On Monday Jason Billingsley pleaded guilty to the brutal attempted murder of April Hurley and her boyfriend, Jonte Gilmore, at their Edmondson Avenue apartment.

Now he's admitted to killing 26-year-old tech CEO Pava LaPere inside her Mount Vernon apartment complex.

While addressing the judge before sentencing, Billingsley said he takes full accountability and sincerely apologizes to the families but knows “nothing [he] say can make her family feel better.”

The judge responded with these remarks...

“I try not to judge people by their worst acts but nobody in any community will be safe while you are free.”

The judge's words highlight the horrific nature in which Billingsley carried out his crime spree, landing him three life sentences.

It all started September 19.

Billingsley forced his way into Hurley and Gilmore's apartment, bounding the couple at gunpoint.

Court documents say Billingsley targeted the couple, while working maintenance at their complex.

The now convicted killer slashed Hurley's throat before raping and lighting her on fire.

Hurley and Gilmore suffered second and third degree burns to the body.

Detectives identified Billingsley as the suspect through surveillance footage and several pieces of evidence left behind at the scene, including a knife, handcuffs, duct tape, and hoodie that Billingsley reportedly wore the day prior.

Following the incident, then Acting Police Commissioner Richard Worley refused to specify why Hurley and Gilmore were targeted.

"We know pretty much why he wanted that house on Edmondson Avenue and why he committed those acts," Worley said at the time, while declining to provide further details.

RELATED: Life sentence likely for sex offender who raped, slashed woman's throat before setting home on fire

The couple wasn't the first or last of Billingsley's victims.

Just three days later he murdered LaPere, leaving her body on the rooftop of the Congress apartments on W. Franklin Street.

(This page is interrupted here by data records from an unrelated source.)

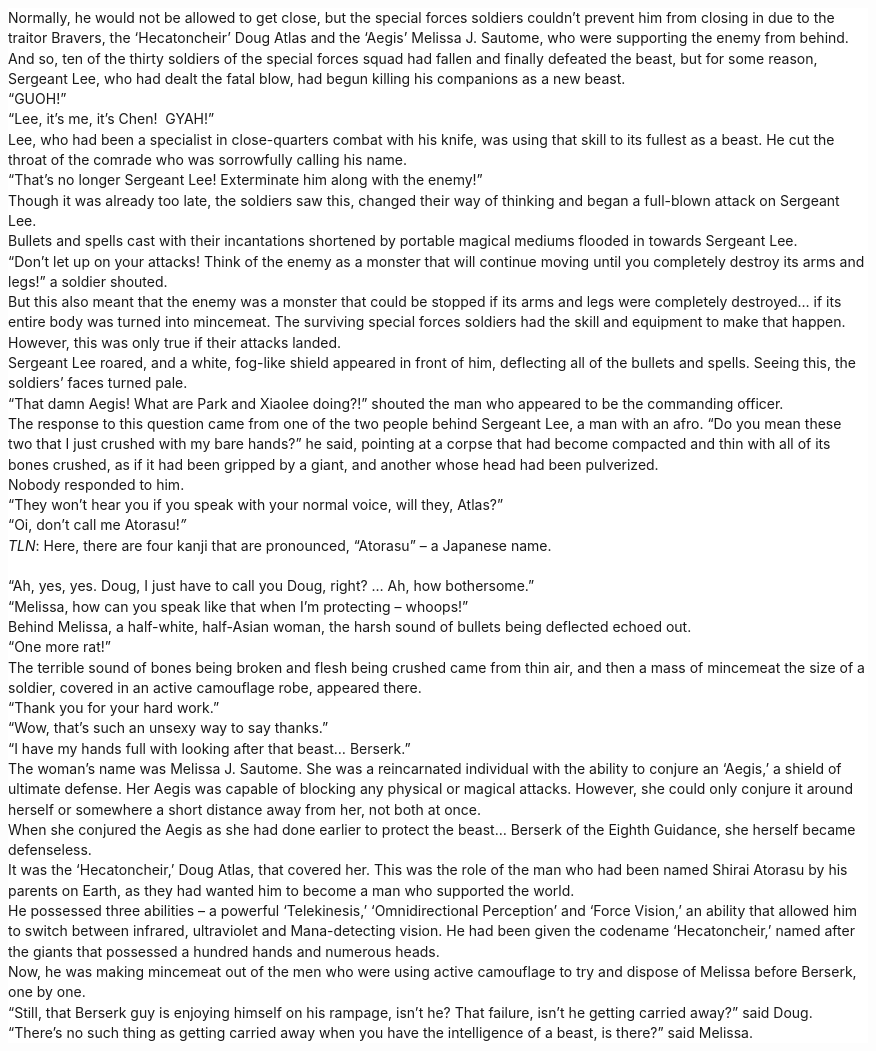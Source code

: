 Normally, he would not be allowed to get close, but the special forces soldiers couldn’t prevent him from closing in due to the traitor Bravers, the ‘Hecatoncheir’ Doug Atlas and the ‘Aegis’ Melissa J. Sautome, who were supporting the enemy from behind.<br/>
And so, ten of the thirty soldiers of the special forces squad had fallen and finally defeated the beast, but for some reason, Sergeant Lee, who had dealt the fatal blow, had begun killing his companions as a new beast.<br/>
“GUOH!”<br/>
“Lee, it’s me, it’s Chen!  GYAH!”<br/>
Lee, who had been a specialist in close-quarters combat with his knife, was using that skill to its fullest as a beast. He cut the throat of the comrade who was sorrowfully calling his name.<br/>
“That’s no longer Sergeant Lee! Exterminate him along with the enemy!”<br/>
Though it was already too late, the soldiers saw this, changed their way of thinking and began a full-blown attack on Sergeant Lee.<br/>
Bullets and spells cast with their incantations shortened by portable magical mediums flooded in towards Sergeant Lee.<br/>
“Don’t let up on your attacks! Think of the enemy as a monster that will continue moving until you completely destroy its arms and legs!” a soldier shouted.<br/>
But this also meant that the enemy was a monster that could be stopped if its arms and legs were completely destroyed… if its entire body was turned into mincemeat. The surviving special forces soldiers had the skill and equipment to make that happen.<br/>
However, this was only true if their attacks landed.<br/>
Sergeant Lee roared, and a white, fog-like shield appeared in front of him, deflecting all of the bullets and spells. Seeing this, the soldiers’ faces turned pale.<br/>
“That damn Aegis! What are Park and Xiaolee doing?!” shouted the man who appeared to be the commanding officer.<br/>
The response to this question came from one of the two people behind Sergeant Lee, a man with an afro. “Do you mean these two that I just crushed with my bare hands?” he said, pointing at a corpse that had become compacted and thin with all of its bones crushed, as if it had been gripped by a giant, and another whose head had been pulverized.<br/>
Nobody responded to him.<br/>
“They won’t hear you if you speak with your normal voice, will they, Atlas?”<br/>
“Oi, don’t call me Atorasu!*”<br/>
TLN*: Here, there are four kanji that are pronounced, “Atorasu” – a Japanese name.<br/>
<br/>
“Ah, yes, yes. Doug, I just have to call you Doug, right? … Ah, how bothersome.”<br/>
“Melissa, how can you speak like that when I’m protecting – whoops!”<br/>
Behind Melissa, a half-white, half-Asian woman, the harsh sound of bullets being deflected echoed out.<br/>
“One more rat!”<br/>
The terrible sound of bones being broken and flesh being crushed came from thin air, and then a mass of mincemeat the size of a soldier, covered in an active camouflage robe, appeared there.<br/>
“Thank you for your hard work.”<br/>
“Wow, that’s such an unsexy way to say thanks.”<br/>
“I have my hands full with looking after that beast… Berserk.”<br/>
The woman’s name was Melissa J. Sautome. She was a reincarnated individual with the ability to conjure an ‘Aegis,’ a shield of ultimate defense. Her Aegis was capable of blocking any physical or magical attacks. However, she could only conjure it around herself or somewhere a short distance away from her, not both at once.<br/>
When she conjured the Aegis as she had done earlier to protect the beast… Berserk of the Eighth Guidance, she herself became defenseless.<br/>
It was the ‘Hecatoncheir,’ Doug Atlas, that covered her. This was the role of the man who had been named Shirai Atorasu by his parents on Earth, as they had wanted him to become a man who supported the world.<br/>
He possessed three abilities – a powerful ‘Telekinesis,’ ‘Omnidirectional Perception’ and ‘Force Vision,’ an ability that allowed him to switch between infrared, ultraviolet and Mana-detecting vision. He had been given the codename ‘Hecatoncheir,’ named after the giants that possessed a hundred hands and numerous heads.<br/>
Now, he was making mincemeat out of the men who were using active camouflage to try and dispose of Melissa before Berserk, one by one.<br/>
“Still, that Berserk guy is enjoying himself on his rampage, isn’t he? That failure, isn’t he getting carried away?” said Doug.<br/>
“There’s no such thing as getting carried away when you have the intelligence of a beast, is there?” said Melissa.<br/>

At the time of discovery, LaPere had already been reported missing.

The medical examiner ruled her death was caused by strangulation and blunt force trauma to the head.

Surveillance footage showed LaPere letting Billingsley into her building before they got on an elevator together.

About half-an-hour later Billingsley was spotted exiting by the stairwell. After a week on the run, police captured Billingsley at a train station in Bowie.

In the days following LaPere's murder, an arrest warrant was issued for Billingsley in Baltimore County accusing him of stealing a handgun.

Aside from being a killer, Billingsley is also a registered sex offender.

His criminal history dates back years.

In 2013 he sexually assaulted a woman in West Baltimore, a crime he was ultimately convicted of in 2015.

The woman in that case was strangled by Billingsley and threatened with a gun.

As result Billingsley was sentenced to 14 years in prison, but "good behavior" allowed him to be released in October 2022.

"This defendant should have never been released into the community following a first-degree sex offense conviction to inflict immense trauma, pain, and sorrow on so many individuals in such a short amount of time," said Baltimore City State's Attorney Ivan J. Bates.

Billingsley's early release prompted Maryland's General Assembly to pass the Pava LaPere Act, which eliminates diminution credits for first-degree sex offenders.